Brachytherapy is not delivered through external radiation therapy but instead the radioactive materials are delivered using a hollow tube(catheter). The radioactive materials are implanted directly onto the cancerous tumor. The implants that are used can be either temporary or permanent. This form of radiation therapy allows treatment to be delivered to the cancer cells without damaging the normal tissues close to the cancer.
Doctors use brachytherapy when they have decided that your best treatment option is a higher dose of radiation delivered directly to the cancer. External radiation offers lower doses of radiation than brachytherapy can.

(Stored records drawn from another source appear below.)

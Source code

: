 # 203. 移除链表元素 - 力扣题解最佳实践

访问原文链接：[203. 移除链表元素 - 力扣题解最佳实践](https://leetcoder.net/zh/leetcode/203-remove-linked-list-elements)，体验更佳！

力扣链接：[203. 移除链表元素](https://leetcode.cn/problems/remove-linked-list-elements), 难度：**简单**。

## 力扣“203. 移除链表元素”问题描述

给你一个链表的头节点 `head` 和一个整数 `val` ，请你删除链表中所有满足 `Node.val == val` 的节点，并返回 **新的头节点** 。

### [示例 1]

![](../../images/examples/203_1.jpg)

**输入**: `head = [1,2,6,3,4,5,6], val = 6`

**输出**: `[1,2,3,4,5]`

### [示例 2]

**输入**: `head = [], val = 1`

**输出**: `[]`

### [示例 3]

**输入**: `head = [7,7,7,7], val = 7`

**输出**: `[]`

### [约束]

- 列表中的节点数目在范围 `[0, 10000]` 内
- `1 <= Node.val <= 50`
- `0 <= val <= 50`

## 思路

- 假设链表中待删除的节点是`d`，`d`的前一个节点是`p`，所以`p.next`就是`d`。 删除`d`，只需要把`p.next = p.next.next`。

Higher doses of radiation are often needed for cancers such as: brain,breast, cervical, ovarian, head, neck, and lung.
How does implantation work?
Implantation of the radiation can be delivered in two ways:through an outpatient procedure or another which requires general or local anesthesia and a stay at the hospital.
How much time is needed for brachytherapy?
The time needed to perform brachytherapy depends on whether it is being done on an inpatient or outpatient basis, the type of radiation therapy to be used, and the nature of your cancer. Internal radiation therapy can be done through the course of three to five treatments when done on an outpatient basis for a few minutes over a number of days while other types of internal radiation therapy is left in place for up to a week and requires a hospital stay during this period of time.
Should side effects be expected?
Although you will most likely avoid side effects during treatment you may feel some discomfort. Having a catheter put in place can cause tenderness. If you are given anesthesia when the catheter is implanted you can feel nauseous, weak, and drowsy. Medicine can be prescribed that allow you to relax while relieving your pain. If you experience any burning, excess sweating, or any other symptoms that seem unusual to your physician.
What happens when the actual implant is removed?
After the implant is removed the surrounding area can become sensitive for a bit although regular activity can be resumed when you feel ready. As with any procedure it is important to allow your body to rest, so you can fully recover after treatment.
If you have a permanent implant installed rest assured, it will safely stay in place. Once the radiation is completely gone the capsule in which it is contained will become inactive and no longer providing radiation.